Reason: What are the implications of your article?
EA: The main implication is that federally funded nutrition researchers have demonstrated scientific incompetence over many generations by presenting anecdotal evidence as scientific evidence. As such, there is no scientific foundation to past or current nutrition guidelines. As a result, the public is both confused and (correctly) skeptical of government recommendations because they perceive the guidelines to constitute meaningless political statements.
Reason: Does the federal government (or, more specifically, the DGAC) know the best diet for all Americans?
EA: No. There is no one-size-fits-all diet. That said, the evidence over many centuries suggests that given this point in our evolutionary history and the adequacy of our current food supply, the DGAC report could be summed up in one sentence, "eat a varied diet and exercise for more than 30 minutes daily."
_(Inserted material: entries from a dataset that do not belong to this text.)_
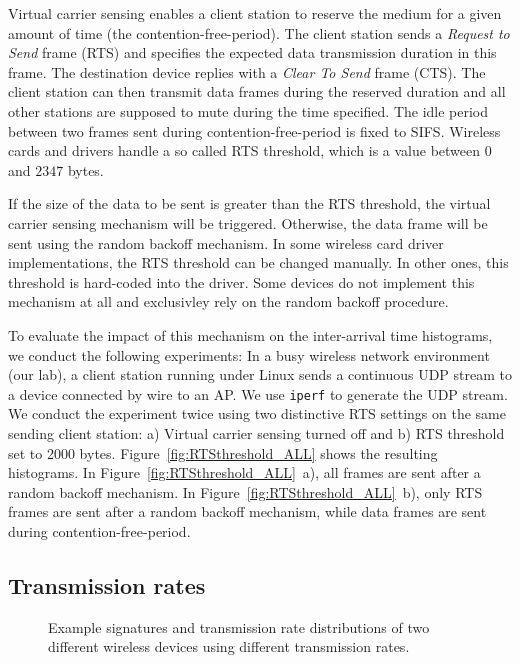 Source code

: \documentclass[10pt, conference, compsocconf, letterpaper]{IEEEtran}
\begin{document}
Virtual carrier sensing enables a client station to reserve the medium for a given amount of time (the contention-free-period).
The client station sends a {\em Request to Send} frame (RTS) and specifies the expected data transmission duration in this frame.
The destination device replies with a {\em Clear To Send} frame (CTS).
The client station can then transmit data frames during the reserved duration and all other stations are supposed to mute during the time specified. 
The idle period between two frames sent during contention-free-period is fixed to SIFS.
Wireless cards and drivers handle a so called RTS threshold, which is a value between $0$ and $2347$ bytes.

If the size of the data to be sent is greater than the RTS threshold, the virtual carrier sensing mechanism will be triggered.
Otherwise, the data frame will be sent using the random backoff mechanism.
In some wireless card driver implementations, the RTS threshold can be changed manually. 
In other ones, this threshold is hard-coded into the driver. 
Some devices do not implement this mechanism at all and exclusivley rely on the random backoff procedure.

To evaluate the impact of this mechanism on the inter-arrival time histograms, we conduct the following experiments: 
In a busy wireless network environment (our lab), a client station running under Linux sends a continuous UDP stream to a device connected by wire to an AP.
We use {\tt iperf} to generate the UDP stream.
We conduct the experiment twice using two distinctive RTS settings on the same sending client station:  
a) Virtual carrier sensing turned off and b) RTS threshold set to 2000 bytes.
Figure~\ref{fig:RTSthreshold_ALL} shows the resulting histograms. 
In Figure~\ref{fig:RTSthreshold_ALL}~a), all frames are sent after a random backoff mechanism.
In Figure~\ref{fig:RTSthreshold_ALL}~b), only RTS frames are sent after a random backoff mechanism, while data frames are sent during contention-free-period.





\subsection{Transmission rates}
\label{sec:transmissionrates}


\begin{figure}
\begin{center}
\hfil
{}
\caption{Example signatures and transmission rate distributions of two different wireless devices using different transmission rates.}
\label{fig:transmissionrates}
\end{center}
\end{figure}
\end{document}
Reason: Who, if anyone, is best served when food policy rests on false assumptions that are based on bad data?
EA: In many ways, what we are experiencing is the evidence of Lysenkoism [link]. The government funded researchers control the field by funding only those researchers that use the same flawed methods; they stifle progress by rejecting contradictory evidence, and immediately impugn the integrity and competence of researcher who disagree. Therefore these government funded researchers are the only beneficiaries of the status quo. Importantly, M-BMs are the perfect vehicle to perpetuate an endless cycle of ambiguous findings leading to the ever-increasing federal funding of nutrition and obesity research.
Reason: You told me that your research was controversial. Please explain why that is the case.
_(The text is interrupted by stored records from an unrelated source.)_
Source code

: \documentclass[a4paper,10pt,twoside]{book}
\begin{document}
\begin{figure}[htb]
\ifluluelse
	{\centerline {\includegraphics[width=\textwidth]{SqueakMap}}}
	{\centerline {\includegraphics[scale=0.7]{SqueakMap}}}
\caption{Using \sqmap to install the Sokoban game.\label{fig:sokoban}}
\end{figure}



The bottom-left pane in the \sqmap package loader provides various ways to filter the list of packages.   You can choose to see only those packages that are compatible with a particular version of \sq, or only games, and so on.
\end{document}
EA: The individuals that use M-BMs control both government funding and nutrition journals. Therefore, these individuals control the entire field of obesity and nutrition. As such, they stifle dissent and the publication of contrary evidence that may threaten their grants or their book deals. These government funded researchers realize that once the public understands the deceit (presenting anecdotes as scientific data), their 'pay-day' is over.
Reason: Critics will note, as you disclose in your article, that you've received funding from Coca-Cola. How, if at all, did that funding impact your conclusions?
EA: I always smile at that question. My science speaks for itself, and as such I am irrelevant to the dialog at hand. If I say 2+2 = 4, is it more or less correct because I am currently funded by the federal government? Would it be less correct if I were funded by industry? The validity of scientific findings is independent of the researcher and should be judged on their merit alone. The unsophisticated personal attacks are indicative of individuals that cannot discuss the science.
Perhaps more importantly, I use data the government collected. Any first-year statistics student can download the data from the web and perform the analyses I have conducted. Ask my government funded critics for their data and you will be met with red-tape and massive bureaucracy. I am 100 percent transparent, while they hide behind their universities and refuse access to anyone outside the government-funded oligarchy.